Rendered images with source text
━━━━━━━━━━

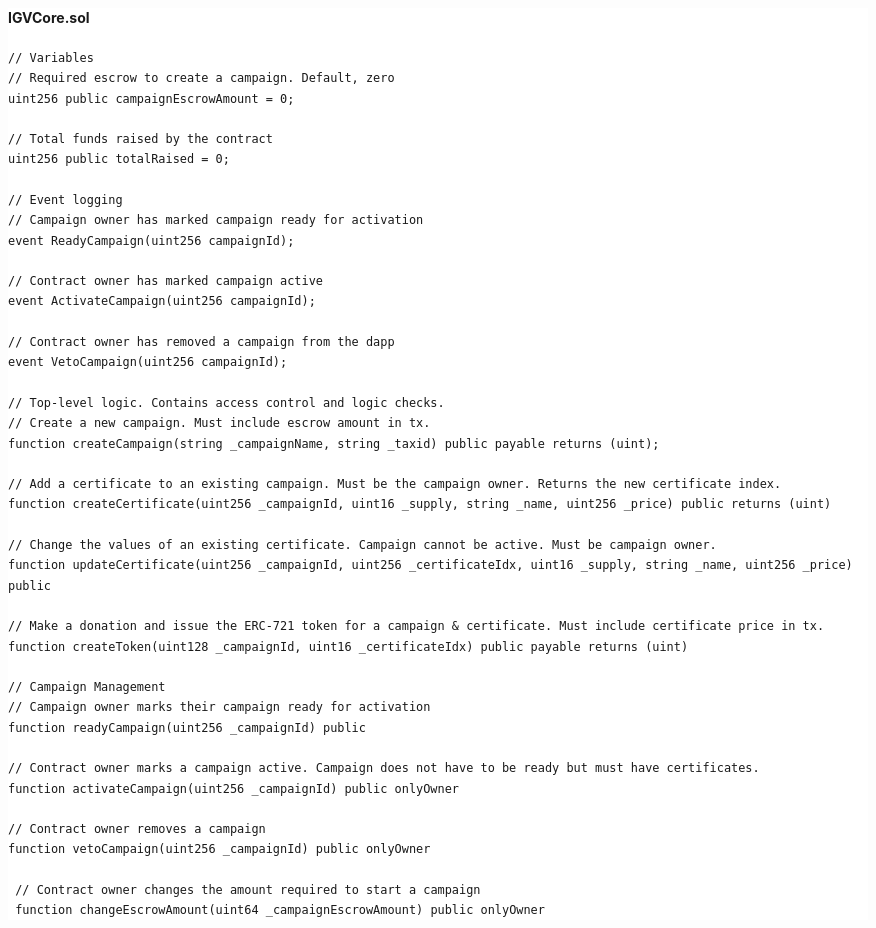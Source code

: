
 ```
```

#### IGVCore.sol
```
// Variables
// Required escrow to create a campaign. Default, zero
uint256 public campaignEscrowAmount = 0;

// Total funds raised by the contract
uint256 public totalRaised = 0;

// Event logging
// Campaign owner has marked campaign ready for activation
event ReadyCampaign(uint256 campaignId);

// Contract owner has marked campaign active
event ActivateCampaign(uint256 campaignId);

// Contract owner has removed a campaign from the dapp
event VetoCampaign(uint256 campaignId);

// Top-level logic. Contains access control and logic checks.
// Create a new campaign. Must include escrow amount in tx.
function createCampaign(string _campaignName, string _taxid) public payable returns (uint);

// Add a certificate to an existing campaign. Must be the campaign owner. Returns the new certificate index.
function createCertificate(uint256 _campaignId, uint16 _supply, string _name, uint256 _price) public returns (uint)

// Change the values of an existing certificate. Campaign cannot be active. Must be campaign owner.
function updateCertificate(uint256 _campaignId, uint256 _certificateIdx, uint16 _supply, string _name, uint256 _price)     public

// Make a donation and issue the ERC-721 token for a campaign & certificate. Must include certificate price in tx.
function createToken(uint128 _campaignId, uint16 _certificateIdx) public payable returns (uint)

// Campaign Management
// Campaign owner marks their campaign ready for activation
function readyCampaign(uint256 _campaignId) public

// Contract owner marks a campaign active. Campaign does not have to be ready but must have certificates.
function activateCampaign(uint256 _campaignId) public onlyOwner

// Contract owner removes a campaign
function vetoCampaign(uint256 _campaignId) public onlyOwner

 // Contract owner changes the amount required to start a campaign
 function changeEscrowAmount(uint64 _campaignEscrowAmount) public onlyOwner
```
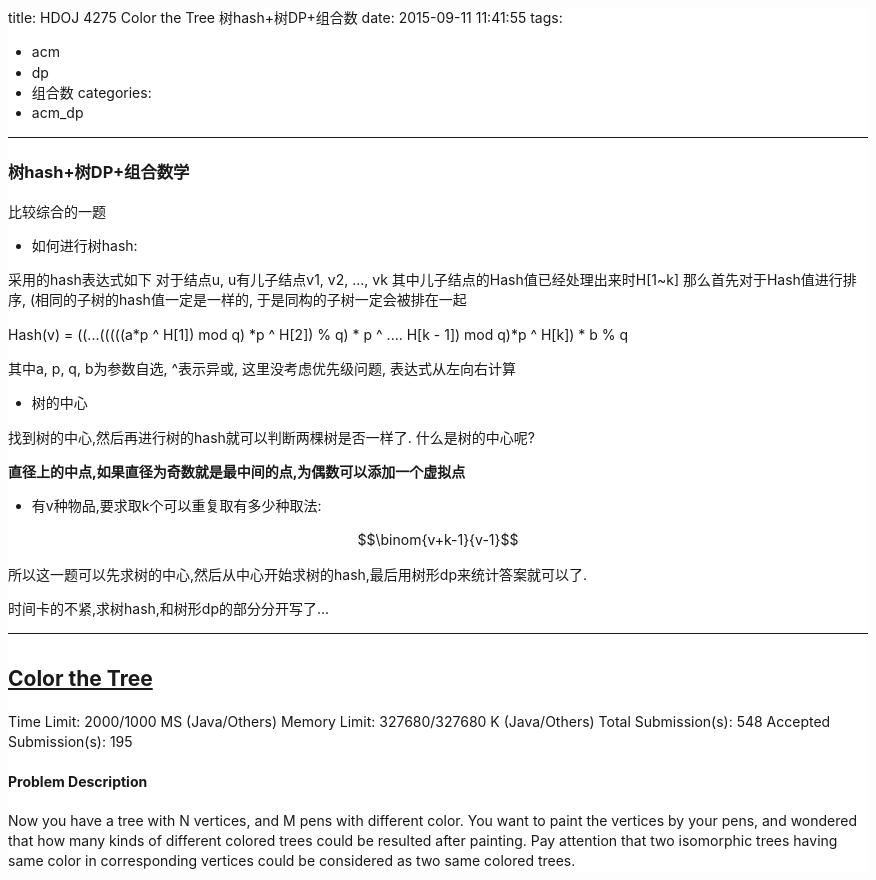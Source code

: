 title: HDOJ 4275 Color the Tree 树hash+树DP+组合数
date: 2015-09-11 11:41:55
tags:
- acm
- dp
- 组合数
categories:
- acm_dp
---

### 树hash+树DP+组合数学
比较综合的一题

* 如何进行树hash:

采用的hash表达式如下 
对于结点u, u有儿子结点v1, v2, ..., vk 
其中儿子结点的Hash值已经处理出来时H[1~k] 
那么首先对于Hash值进行排序, (相同的子树的hash值一定是一样的, 于是同构的子树一定会被排在一起 

Hash(v) = ((...(((((a*p ^ H[1]) mod q) *p ^ H[2]) % q) * p ^ .... H[k - 1]) mod q)*p ^ H[k]) * b % q

其中a, p, q, b为参数自选, ^表示异或, 这里没考虑优先级问题, 表达式从左向右计算 


* 树的中心

找到树的中心,然后再进行树的hash就可以判断两棵树是否一样了.
什么是树的中心呢?

**直径上的中点,如果直径为奇数就是最中间的点,为偶数可以添加一个虚拟点**

* 有v种物品,要求取k个可以重复取有多少种取法:

$$\binom{v+k-1}{v-1}$$

所以这一题可以先求树的中心,然后从中心开始求树的hash,最后用树形dp来统计答案就可以了.

时间卡的不紧,求树hash,和树形dp的部分分开写了...



***

## [Color the Tree](http://acm.hdu.edu.cn/showproblem.php?pid=4275)

Time Limit: 2000/1000 MS (Java/Others)    Memory Limit: 327680/327680 K (Java/Others)
Total Submission(s): 548    Accepted Submission(s): 195


#### Problem Description
Now you have a tree with N vertices, and M pens with different color. You want to paint the vertices by your pens, and wondered that how many kinds of different colored trees could be resulted after painting.
Pay attention that two isomorphic trees having same color in corresponding vertices could be considered as two same colored trees.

━━━━━━━━━━

§ Work request: Reproduce each line from the records that contains the word "activation".

§ Finished exercise:
// Campaign owner has marked campaign ready for activation
// Campaign owner marks their campaign ready for activation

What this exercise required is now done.